Data records:
======

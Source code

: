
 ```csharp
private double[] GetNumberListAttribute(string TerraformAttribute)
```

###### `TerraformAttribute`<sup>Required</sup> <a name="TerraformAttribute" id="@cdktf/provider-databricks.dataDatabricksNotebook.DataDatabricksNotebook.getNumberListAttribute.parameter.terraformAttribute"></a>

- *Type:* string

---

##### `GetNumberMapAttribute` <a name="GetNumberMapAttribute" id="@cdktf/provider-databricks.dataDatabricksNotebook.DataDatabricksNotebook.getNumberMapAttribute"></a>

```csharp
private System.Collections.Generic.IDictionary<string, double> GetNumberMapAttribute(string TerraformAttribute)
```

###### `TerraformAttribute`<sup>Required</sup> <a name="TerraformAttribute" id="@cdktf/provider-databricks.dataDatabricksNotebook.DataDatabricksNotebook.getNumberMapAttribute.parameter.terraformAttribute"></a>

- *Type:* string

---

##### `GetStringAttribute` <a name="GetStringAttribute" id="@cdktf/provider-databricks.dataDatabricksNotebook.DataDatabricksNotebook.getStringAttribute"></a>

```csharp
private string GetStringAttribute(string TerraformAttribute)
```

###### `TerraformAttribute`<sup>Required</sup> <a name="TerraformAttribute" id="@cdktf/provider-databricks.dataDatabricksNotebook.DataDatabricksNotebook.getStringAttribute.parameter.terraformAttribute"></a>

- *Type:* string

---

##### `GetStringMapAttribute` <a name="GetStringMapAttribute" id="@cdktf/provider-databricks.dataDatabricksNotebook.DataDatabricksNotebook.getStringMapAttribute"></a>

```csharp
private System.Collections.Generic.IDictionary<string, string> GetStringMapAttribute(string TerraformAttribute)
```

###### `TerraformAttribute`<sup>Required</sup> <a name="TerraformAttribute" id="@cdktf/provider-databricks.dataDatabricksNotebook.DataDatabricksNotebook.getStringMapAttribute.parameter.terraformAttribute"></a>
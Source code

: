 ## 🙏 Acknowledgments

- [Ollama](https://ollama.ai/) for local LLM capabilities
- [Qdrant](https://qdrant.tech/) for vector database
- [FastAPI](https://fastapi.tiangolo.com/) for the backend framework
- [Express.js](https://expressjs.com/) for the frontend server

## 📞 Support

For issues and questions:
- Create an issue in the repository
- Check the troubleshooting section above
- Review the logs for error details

======

All of the records above need to be printed again exactly as they appear.

Final answer:
Source code

:
 ```csharp
private double[] GetNumberListAttribute(string TerraformAttribute)
```

###### `TerraformAttribute`<sup>Required</sup> <a name="TerraformAttribute" id="@cdktf/provider-databricks.dataDatabricksNotebook.DataDatabricksNotebook.getNumberListAttribute.parameter.terraformAttribute"></a>

- *Type:* string

---

##### `GetNumberMapAttribute` <a name="GetNumberMapAttribute" id="@cdktf/provider-databricks.dataDatabricksNotebook.DataDatabricksNotebook.getNumberMapAttribute"></a>

```csharp
private System.Collections.Generic.IDictionary<string, double> GetNumberMapAttribute(string TerraformAttribute)
```

###### `TerraformAttribute`<sup>Required</sup> <a name="TerraformAttribute" id="@cdktf/provider-databricks.dataDatabricksNotebook.DataDatabricksNotebook.getNumberMapAttribute.parameter.terraformAttribute"></a>

- *Type:* string

---

##### `GetStringAttribute` <a name="GetStringAttribute" id="@cdktf/provider-databricks.dataDatabricksNotebook.DataDatabricksNotebook.getStringAttribute"></a>

```csharp
private string GetStringAttribute(string TerraformAttribute)
```

###### `TerraformAttribute`<sup>Required</sup> <a name="TerraformAttribute" id="@cdktf/provider-databricks.dataDatabricksNotebook.DataDatabricksNotebook.getStringAttribute.parameter.terraformAttribute"></a>

- *Type:* string

---

##### `GetStringMapAttribute` <a name="GetStringMapAttribute" id="@cdktf/provider-databricks.dataDatabricksNotebook.DataDatabricksNotebook.getStringMapAttribute"></a>

```csharp
private System.Collections.Generic.IDictionary<string, string> GetStringMapAttribute(string TerraformAttribute)
```

###### `TerraformAttribute`<sup>Required</sup> <a name="TerraformAttribute" id="@cdktf/provider-databricks.dataDatabricksNotebook.DataDatabricksNotebook.getStringMapAttribute.parameter.terraformAttribute"></a>
Source code

: ## 🙏 Acknowledgments

- [Ollama](https://ollama.ai/) for local LLM capabilities
- [Qdrant](https://qdrant.tech/) for vector database
- [FastAPI](https://fastapi.tiangolo.com/) for the backend framework
- [Express.js](https://expressjs.com/) for the frontend server

## 📞 Support

For issues and questions:
- Create an issue in the repository
- Check the troubleshooting section above
- Review the logs for error details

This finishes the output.